TASK GOAL: How many lines of the records below contain the word "services"? Answer with the number alone.

--------

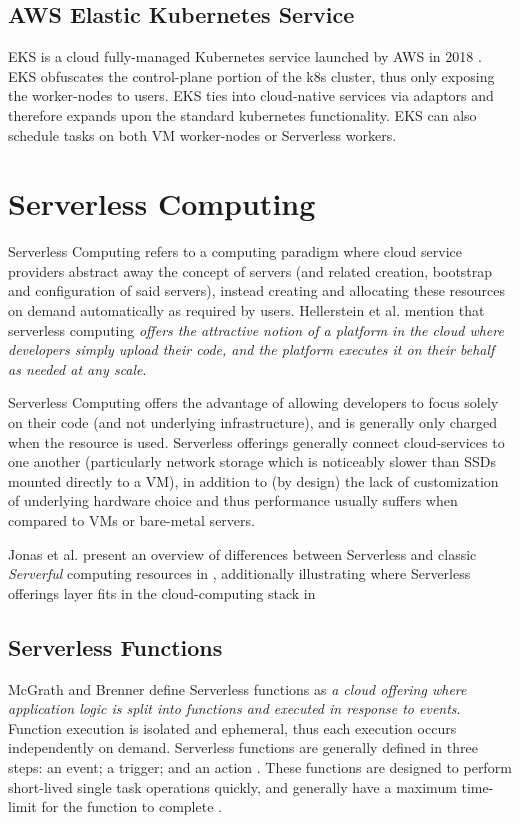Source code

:\subsection{AWS Elastic Kubernetes Service}
EKS is a cloud fully-managed Kubernetes service launched by AWS in 2018 \cite{eks}. 
EKS obfuscates the control-plane portion of the k8s cluster, thus only exposing the worker-nodes to users.
EKS ties into cloud-native services via adaptors and therefore expands upon the standard kubernetes functionality.
EKS can also schedule tasks on both VM worker-nodes or Serverless workers\cite{hansen_2022}. 

\section{Serverless Computing}

Serverless Computing refers to a computing paradigm where cloud service providers abstract away the concept of servers (and related creation, bootstrap and configuration of said servers),
instead creating and allocating these resources on demand automatically as required by users. Hellerstein et al. mention that serverless computing 
\textit{offers the attractive notion of a platform in the cloud where developers simply upload their code, and the platform executes it on their behalf as needed at any scale}\cite{hellerstein2018serverless}.

Serverless Computing offers the advantage of allowing developers to focus solely on their code (and not underlying infrastructure), and is generally only charged when the resource is used\cite{jonas2019cloud}.
Serverless offerings generally connect cloud-services to one another (particularly network storage which is noticeably slower than SSDs mounted directly to a VM), 
in addition to (by design) the lack of customization of underlying hardware choice and thus performance usually suffers when compared to VMs or bare-metal servers\cite{hellerstein2018serverlessdisadvantages}.

Jonas et al. present an overview of differences between Serverless and classic \emph{Serverful} computing resources in \cite[Table 2]{jonas2019cloud}, 
additionally illustrating where Serverless offerings layer fits in the cloud-computing stack in \cite[Figure 1]{jonas2019cloud}

\subsection{Serverless Functions}
McGrath and Brenner define Serverless functions as \textit{a cloud offering where application logic is split into functions and
executed in response to events}\cite{mcgrath2017serverless}. 
Function execution is isolated and ephemeral, thus each execution occurs independently on demand.
Serverless functions are generally defined in three steps: an event; a trigger; and an action \cite{baldini2016cloud}. 
These functions are designed to perform short-lived single task operations quickly, and generally have a maximum time-limit for the function to complete \cite{hellerstein2018serverlessdisadvantages}.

--------

EXPECTED ANSWER: 2